We ourselves do not teach Christ alone, excluding our own faith, unto justification, Christ alone, excluding our own works, unto sanctification, Christ alone, excluding the one or the other as unnecessary unto salvation. It is a childish cavil wherewith in the matter of justification our adversaries do so greatly please themselves, exclaiming that we tread all Christian virtues under our feet and require nothing in Christians but faith, because we teach that faith alone justifieth; whereas by this speech we never meant to exclude either hope and charity from being always joined as inseparable mates with faith in the man that is justified, or works from being added as necessary duties, required at the hands of every justified man, but to show that faith is the only hand which putteth on Christ unto justification, and Christ the only garment which, being so put on, covereth the shame of our defiled natures, hideth the imperfections of our works, preserveth us blameless in the sight of God, before whom otherwise the very weakness of our faith were cause sufficient to make us culpable, yea, to shut us out from the kingdom of heaven, where nothing that is not absolute can enter.

The whole world consisting of parts so many, so different, is by this only thing upheld; he which framed them hath set them in order.

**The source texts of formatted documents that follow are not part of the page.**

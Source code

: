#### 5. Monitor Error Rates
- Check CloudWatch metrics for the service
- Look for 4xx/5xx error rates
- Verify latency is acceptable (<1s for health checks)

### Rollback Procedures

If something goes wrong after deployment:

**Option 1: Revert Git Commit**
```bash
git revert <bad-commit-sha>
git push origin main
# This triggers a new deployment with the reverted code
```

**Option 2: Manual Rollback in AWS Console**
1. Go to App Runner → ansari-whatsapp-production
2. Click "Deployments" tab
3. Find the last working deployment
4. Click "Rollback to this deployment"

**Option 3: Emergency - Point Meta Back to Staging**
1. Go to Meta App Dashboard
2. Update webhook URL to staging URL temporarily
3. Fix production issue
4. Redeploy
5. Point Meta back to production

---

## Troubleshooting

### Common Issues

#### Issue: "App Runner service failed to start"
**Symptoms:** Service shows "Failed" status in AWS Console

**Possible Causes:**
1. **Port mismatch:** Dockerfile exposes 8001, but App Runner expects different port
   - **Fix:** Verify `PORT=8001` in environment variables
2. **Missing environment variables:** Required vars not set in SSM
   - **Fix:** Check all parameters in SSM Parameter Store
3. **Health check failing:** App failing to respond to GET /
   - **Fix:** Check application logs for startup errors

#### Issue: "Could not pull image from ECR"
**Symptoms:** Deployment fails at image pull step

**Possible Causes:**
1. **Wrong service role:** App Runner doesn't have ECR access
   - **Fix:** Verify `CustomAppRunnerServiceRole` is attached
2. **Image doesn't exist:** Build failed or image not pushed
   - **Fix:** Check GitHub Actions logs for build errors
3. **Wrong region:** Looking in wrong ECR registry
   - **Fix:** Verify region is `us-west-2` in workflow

Yea, the very Deity itself both keepeth and requireth for ever this to be kept as a law, that wheresoever there is a coagmentation of many, the lowest be knit to the highest by that which being interjacent may cause each to cleave unto other, and so all to continue one.

They [the Church of Rome] teach, as we do, that unto justice no man ever attained, but by the merits of Jesus Christ. They teach, as we do, that although Christ as God be the efficient, as man the meritorious, cause of our justice, yet in us also there is something required. God is the cause of our natural life; in him we live: but he quickeneth not the body without the soul in the body. Christ hath merited to make us just; but as a medicine which is made for health doth not heal by being made but by being applied, so by the merits of Christ there can be no justification without the application of his merits. Thus far we join hands with the Church of Rome.

So natural is the union of Religion with Justice, that we may boldly deem there is neither, where both are not. For how should they be unfeignedly just, whom religion doth not cause to be such; or they religious, which are not found such by the proof of their just actions?

We hold; that seeing there is not any man of the Church of England but the same man is also a member of the commonwealth; nor any man a member of the commonwealth, which is not also of the Church of England; therefore as in a figure triangular the base doth differ from the sides thereof, and yet one and the selfsame line is both a base and also a side; a side simply, a base if it chance to be the bottom and underlie the rest: so, albeit properties and actions of one kind do cause the name of a commonwealth, qualities and functions of another sort the name of a Church to be given unto a multitude, yet one and the selfsame multitude may in such sort be both, and is so with us, that no person appertaining to the one can be denied to be also of the other.